Sunday, February 03, 2008

Always Unthinkable, Never Impossible

Whenever tragedy strikes any community, local news outlets inevitably quote at least one bystander as saying, "things like that just don't happen here."

I'm not naive enough to believe that's true; there is no such thing as a "here" where bad things don't happen. I learned that the hard way long ago. But that doesn't make it any less horrifying when tragedy strikes your town.

Yesterday, five women were shot and killed in a Lane Bryant store not four miles from where I live, and only a few doors away from the Super Target where I do my grocery shopping and the Petsmart where I take my dog for obedience classes. After so many public shootings in recent years, no one shopping in that center could have said with any confidence, "that wouldn't happen here." But by the same token, you don't expect to see a man with a gun while you're out picking up your week's groceries or shopping for a new dress.

I've been reading the book "The Stranger Beside Me," true crime author Ann Rule's account of the murders committed by famed serial killer Ted Bundy. Rule and Bundy had been friends; they'd met while volunteering together at a crisis center and spent many hours chatting together. Years later, Rule, a journalist at the time, was reporting on the murders of young women in Washington and Oregon when she realized that much of the evidence police had gathered pointed toward her old friend. In the book, she details her personal struggle as both a journalist at Bundy's friend, and she tells the stories of the women who died, and the women who lived.

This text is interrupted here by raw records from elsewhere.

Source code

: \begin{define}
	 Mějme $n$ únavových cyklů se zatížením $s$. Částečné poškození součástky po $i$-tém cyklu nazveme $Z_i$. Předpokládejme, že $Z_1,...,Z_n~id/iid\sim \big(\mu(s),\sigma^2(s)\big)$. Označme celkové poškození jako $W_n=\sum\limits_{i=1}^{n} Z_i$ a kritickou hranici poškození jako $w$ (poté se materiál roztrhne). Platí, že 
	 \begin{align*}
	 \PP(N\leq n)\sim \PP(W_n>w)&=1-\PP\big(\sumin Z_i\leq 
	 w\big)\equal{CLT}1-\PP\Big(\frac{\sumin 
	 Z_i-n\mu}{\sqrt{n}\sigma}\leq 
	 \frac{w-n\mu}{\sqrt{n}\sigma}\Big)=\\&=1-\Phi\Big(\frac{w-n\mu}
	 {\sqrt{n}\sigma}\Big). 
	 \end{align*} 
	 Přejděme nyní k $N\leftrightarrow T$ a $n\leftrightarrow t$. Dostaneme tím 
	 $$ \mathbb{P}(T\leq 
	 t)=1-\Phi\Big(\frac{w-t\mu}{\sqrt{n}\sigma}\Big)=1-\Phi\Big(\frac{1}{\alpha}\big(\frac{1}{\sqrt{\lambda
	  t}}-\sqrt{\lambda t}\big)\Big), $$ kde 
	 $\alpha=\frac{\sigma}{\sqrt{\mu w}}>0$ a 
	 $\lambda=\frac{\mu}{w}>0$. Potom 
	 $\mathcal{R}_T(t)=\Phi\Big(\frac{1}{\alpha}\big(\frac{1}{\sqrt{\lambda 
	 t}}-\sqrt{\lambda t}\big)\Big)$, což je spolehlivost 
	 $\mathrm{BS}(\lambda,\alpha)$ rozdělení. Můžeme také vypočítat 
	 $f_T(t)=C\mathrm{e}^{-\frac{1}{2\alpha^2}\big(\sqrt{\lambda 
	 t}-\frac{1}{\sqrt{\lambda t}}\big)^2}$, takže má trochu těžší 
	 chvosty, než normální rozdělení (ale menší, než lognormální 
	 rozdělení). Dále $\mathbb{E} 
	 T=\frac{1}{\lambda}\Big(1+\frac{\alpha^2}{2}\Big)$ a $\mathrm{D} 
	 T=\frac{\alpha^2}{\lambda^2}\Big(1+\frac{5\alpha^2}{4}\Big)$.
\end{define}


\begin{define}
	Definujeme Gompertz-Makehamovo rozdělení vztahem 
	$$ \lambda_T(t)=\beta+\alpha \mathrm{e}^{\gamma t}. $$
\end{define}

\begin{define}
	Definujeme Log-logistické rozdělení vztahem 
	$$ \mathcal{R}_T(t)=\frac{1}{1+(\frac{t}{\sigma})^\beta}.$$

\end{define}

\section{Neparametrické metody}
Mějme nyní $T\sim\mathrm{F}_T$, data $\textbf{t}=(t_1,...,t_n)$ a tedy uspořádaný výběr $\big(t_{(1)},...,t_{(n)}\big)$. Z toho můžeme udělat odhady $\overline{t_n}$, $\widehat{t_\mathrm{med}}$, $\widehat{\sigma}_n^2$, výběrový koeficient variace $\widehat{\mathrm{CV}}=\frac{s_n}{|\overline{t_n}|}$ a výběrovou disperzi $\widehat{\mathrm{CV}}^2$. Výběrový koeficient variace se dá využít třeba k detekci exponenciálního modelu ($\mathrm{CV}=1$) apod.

Yesterday morning, before I heard about the murders at the Lane Bryant store, I was reading a passage in the book about murders Bundy committed in a sorority house in Florida after escaping from prison in Colorado. Two women were killed, and two were severely injured. Reading what happened to them turned my stomach, but even scarier to me were the details about the other women who lived in the sorority house. One escaped injury by a fraction of a second, having walked down the hall from the bathroom to her bedroom at the exact right time to just miss Bundy. Another entered the back door just as Bundy went running out the front.

Whenever senseless things like this happen, there seems to be a very thin line dividing those who live and those who die. Something as simple as Saturday shopping can get a person shot, while staying out late with friends can mean escaping a violent murder. And the faceless serial killer you're having nightmares about every night can turn out to be the nice man who sits next to you at work.

Police aren't sharing many details about yesterday's shootings, other than to say they believe the man has left the area. Until they can say more, I just won't be able to relax. While I am confident that police are doing everything they can, I couldn't help checking my locks three times before I went to sleep last night or looking around at church this morning for a man who fit the description of the suspect.

I've always known it could happen here, but now that it has, I can't help wondering when it will happen again.